Los recuerdos eran borrosos, como fragmentos de un sueño, pero en su corazón quedaba el calor de algo bueno. Lo único que sabía era que un hombre lo había llevado allí: joven, bien vestido, de unos treinta años.
Se lo contó la tía Nuria, la limpiadora mayor, que aún no se había jubilado.
Yo entonces era joven, con vista de águila contaba. Lo vi bajo la farola, agarrando al niño de la mano. El chico no tendría más de tres años.
Le hablaba serio, como a un adulto. Después, llamó a la puerta y desapareció. Lo seguí, pero era escurridizo, como un fantasma.
Lo reconocería al instante. Tenía la nariz larga y afilada, como la de Casanova. No había coche, así que era local. Ni siquiera le puso guantes al niño.
Román no recordaba nada. Pero, con los años, dedujo que probablemente era su padre. El paradero de su madre seguía siendo un misterio.
Sin embargo, lo llevaron al orfanato bien vestido y cuidado. Solo una cosa alarmó a los cuidadores: una gran mancha blanquecina en el pecho, que subía hasta el cuello.

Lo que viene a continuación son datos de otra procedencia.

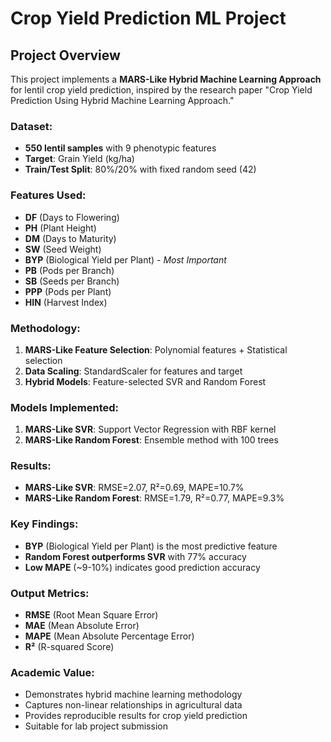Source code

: # Crop Yield Prediction ML Project


## Project Overview

This project implements a **MARS-Like Hybrid Machine Learning Approach** for lentil crop yield prediction, inspired by the research paper "Crop Yield Prediction Using Hybrid Machine Learning Approach."

### Dataset:
- **550 lentil samples** with 9 phenotypic features
- **Target**: Grain Yield (kg/ha)
- **Train/Test Split**: 80%/20% with fixed random seed (42)

### Features Used:
- **DF** (Days to Flowering)
- **PH** (Plant Height) 
- **DM** (Days to Maturity)
- **SW** (Seed Weight)
- **BYP** (Biological Yield per Plant) - *Most Important*
- **PB** (Pods per Branch)
- **SB** (Seeds per Branch)
- **PPP** (Pods per Plant)
- **HIN** (Harvest Index)

### Methodology:
1. **MARS-Like Feature Selection**: Polynomial features + Statistical selection
2. **Data Scaling**: StandardScaler for features and target
3. **Hybrid Models**: Feature-selected SVR and Random Forest

### Models Implemented:
1. **MARS-Like SVR**: Support Vector Regression with RBF kernel
2. **MARS-Like Random Forest**: Ensemble method with 100 trees

### Results:
- **MARS-Like SVR**: RMSE=2.07, R²=0.69, MAPE=10.7%
- **MARS-Like Random Forest**: RMSE=1.79, R²=0.77, MAPE=9.3%

### Key Findings:
- **BYP** (Biological Yield per Plant) is the most predictive feature
- **Random Forest outperforms SVR** with 77% accuracy
- **Low MAPE** (~9-10%) indicates good prediction accuracy

### Output Metrics:
- **RMSE** (Root Mean Square Error)
- **MAE** (Mean Absolute Error) 
- **MAPE** (Mean Absolute Percentage Error)
- **R²** (R-squared Score)

### Academic Value:
- Demonstrates hybrid machine learning methodology
- Captures non-linear relationships in agricultural data
- Provides reproducible results for crop yield prediction
- Suitable for lab project submission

Primero pensaron que era una quemadura, pero los médicos determinaron que era una marca de nacimiento poco común. La tía Nuria decía que esas cosas se heredaban.
Vamos, tía Nuria, ¿quieres que ahora vaya por las playas revisando a la gente por manchas? se reía Román.
Pero ella solo suspiraba. Para él, se convirtió en la figura más cercana, casi una madre. Tras salir del orfanato, le ofreció refugio:
Mientras no te den una vivienda, quédate conmigo. No es momento para andar de alquiler en alquiler.
Román contuvo las lágrimas ya era un hombre. Pero, ¿cómo olvidar aquellas veces que, tras una paliza “justa”, llegaba a su cuarto y lloraba en su regazo?
Siempre quiso proteger, aunque se enfrentara a mayores. Ella le acariciaba la cabeza y decía:
Eres bueno y honesto, Román. Pero la vida no será fácil para ti.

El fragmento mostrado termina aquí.